Tutorial: Finding the Right Sample Size¶

Goal: You want to find the minimum sample size needed for adequate power.

Table of Contents¶

Full Working Example
Step-by-Step Walkthrough
Output Interpretation
Adding Scenario Analysis
Raising the Target to 90% Power
Common Variations
Next Steps

Full Working Example¶

You are designing an educational intervention study. A new teaching method is tested against the standard approach, while controlling for students’ prior achievement. You need to determine the minimum number of students to recruit.

from mcpower import MCPower

# 1. Define the model
model = MCPower("test_score = teaching_method + prior_achievement")
model.set_simulations(400)

# 2. Set variable types
model.set_variable_type("teaching_method=binary")

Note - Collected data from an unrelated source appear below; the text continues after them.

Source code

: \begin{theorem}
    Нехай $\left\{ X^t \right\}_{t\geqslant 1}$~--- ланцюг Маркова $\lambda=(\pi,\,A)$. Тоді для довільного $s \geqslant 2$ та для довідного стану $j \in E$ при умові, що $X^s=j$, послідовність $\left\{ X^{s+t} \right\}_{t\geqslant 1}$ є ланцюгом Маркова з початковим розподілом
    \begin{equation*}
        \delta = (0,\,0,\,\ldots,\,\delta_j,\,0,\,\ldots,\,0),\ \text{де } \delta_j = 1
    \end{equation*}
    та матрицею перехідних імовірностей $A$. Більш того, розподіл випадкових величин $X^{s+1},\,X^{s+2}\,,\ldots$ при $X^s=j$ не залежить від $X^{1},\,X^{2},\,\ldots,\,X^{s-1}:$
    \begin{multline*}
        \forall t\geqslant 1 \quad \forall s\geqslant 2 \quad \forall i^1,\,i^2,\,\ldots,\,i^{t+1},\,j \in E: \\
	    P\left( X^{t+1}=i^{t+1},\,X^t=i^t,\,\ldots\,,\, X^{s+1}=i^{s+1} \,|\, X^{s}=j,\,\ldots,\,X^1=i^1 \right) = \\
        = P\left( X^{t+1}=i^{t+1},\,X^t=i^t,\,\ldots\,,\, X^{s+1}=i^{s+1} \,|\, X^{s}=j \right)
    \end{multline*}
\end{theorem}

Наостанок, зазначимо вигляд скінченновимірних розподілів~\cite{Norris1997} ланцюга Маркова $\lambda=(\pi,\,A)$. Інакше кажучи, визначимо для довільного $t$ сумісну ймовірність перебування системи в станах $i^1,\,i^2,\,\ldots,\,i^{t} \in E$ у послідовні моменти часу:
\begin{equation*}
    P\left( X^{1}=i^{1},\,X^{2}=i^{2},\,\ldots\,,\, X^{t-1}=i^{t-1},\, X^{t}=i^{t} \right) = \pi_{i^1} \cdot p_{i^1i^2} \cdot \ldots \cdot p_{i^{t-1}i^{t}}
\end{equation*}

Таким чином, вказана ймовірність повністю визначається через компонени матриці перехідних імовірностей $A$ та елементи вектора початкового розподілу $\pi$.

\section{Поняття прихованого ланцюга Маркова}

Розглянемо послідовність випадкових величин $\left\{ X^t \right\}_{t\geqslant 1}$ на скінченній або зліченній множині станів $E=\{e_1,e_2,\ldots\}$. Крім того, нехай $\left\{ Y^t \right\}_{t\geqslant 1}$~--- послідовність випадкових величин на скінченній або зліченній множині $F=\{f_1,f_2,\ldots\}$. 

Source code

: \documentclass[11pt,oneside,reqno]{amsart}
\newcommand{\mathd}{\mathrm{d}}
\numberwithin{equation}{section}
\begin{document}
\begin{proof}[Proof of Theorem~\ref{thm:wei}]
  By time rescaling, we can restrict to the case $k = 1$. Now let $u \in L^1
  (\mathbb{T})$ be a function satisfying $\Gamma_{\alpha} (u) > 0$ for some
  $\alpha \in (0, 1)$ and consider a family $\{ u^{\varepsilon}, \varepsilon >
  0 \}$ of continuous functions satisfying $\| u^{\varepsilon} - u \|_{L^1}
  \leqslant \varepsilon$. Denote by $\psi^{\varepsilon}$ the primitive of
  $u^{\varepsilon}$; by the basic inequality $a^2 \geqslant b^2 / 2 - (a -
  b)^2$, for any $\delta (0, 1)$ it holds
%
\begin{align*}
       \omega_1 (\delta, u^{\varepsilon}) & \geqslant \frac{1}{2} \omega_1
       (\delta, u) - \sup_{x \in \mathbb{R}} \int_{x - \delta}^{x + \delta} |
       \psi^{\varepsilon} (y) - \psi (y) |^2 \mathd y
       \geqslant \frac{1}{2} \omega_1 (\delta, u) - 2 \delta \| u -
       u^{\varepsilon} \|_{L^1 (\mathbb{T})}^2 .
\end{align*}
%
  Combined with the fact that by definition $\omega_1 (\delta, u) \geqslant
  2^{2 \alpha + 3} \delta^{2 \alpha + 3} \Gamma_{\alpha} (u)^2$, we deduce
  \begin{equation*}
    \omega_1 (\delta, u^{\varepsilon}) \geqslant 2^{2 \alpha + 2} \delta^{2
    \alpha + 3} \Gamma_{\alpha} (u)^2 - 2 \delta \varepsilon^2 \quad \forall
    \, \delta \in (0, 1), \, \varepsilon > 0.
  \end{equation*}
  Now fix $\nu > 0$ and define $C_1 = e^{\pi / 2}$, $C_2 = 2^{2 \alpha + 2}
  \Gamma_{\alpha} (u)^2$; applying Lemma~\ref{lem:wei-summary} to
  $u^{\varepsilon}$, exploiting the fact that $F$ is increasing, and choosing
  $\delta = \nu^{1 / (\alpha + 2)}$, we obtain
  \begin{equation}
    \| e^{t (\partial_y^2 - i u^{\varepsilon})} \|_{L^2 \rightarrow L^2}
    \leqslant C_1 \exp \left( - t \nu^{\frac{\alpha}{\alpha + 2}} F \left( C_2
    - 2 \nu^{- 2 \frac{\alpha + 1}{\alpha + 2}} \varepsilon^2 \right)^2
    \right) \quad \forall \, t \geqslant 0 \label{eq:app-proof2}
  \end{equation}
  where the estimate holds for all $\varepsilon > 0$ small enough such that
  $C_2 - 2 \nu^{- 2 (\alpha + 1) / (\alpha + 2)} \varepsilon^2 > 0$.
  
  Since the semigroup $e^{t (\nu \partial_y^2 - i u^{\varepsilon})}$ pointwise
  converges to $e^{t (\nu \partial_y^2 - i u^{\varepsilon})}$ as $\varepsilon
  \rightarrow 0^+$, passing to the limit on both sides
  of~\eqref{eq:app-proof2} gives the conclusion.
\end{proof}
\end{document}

# 3. Set expected effect sizes
model.set_effects("teaching_method=0.40, prior_achievement=0.25")

# 4. Search for the minimum sample size
model.find_sample_size(
    target_test="teaching_method",
    from_size=50,
    to_size=300,
    by=28,
)

Variable types: teaching_method=(binary,0.5)
Effects: teaching_method=0.4, prior_achievement=0.25
Model settings applied successfully

================================================================================
SAMPLE SIZE ANALYSIS RESULTS
================================================================================

Sample Size Requirements:
Test                                     Required N  
-----------------------------------------------------
teaching_method                          190         

Step-by-Step Walkthrough¶

Lines 1-3: Model setup¶

model = MCPower("test_score = teaching_method + prior_achievement")
model.set_simulations(400)
model.set_variable_type("teaching_method=binary")
model.set_effects("teaching_method=0.40, prior_achievement=0.25")

This is the same setup as a basic power analysis (see Tutorial: Your First Power Analysis). We define a model with one binary predictor (teaching_method) and one continuous covariate (prior_achievement), then set their expected effect sizes.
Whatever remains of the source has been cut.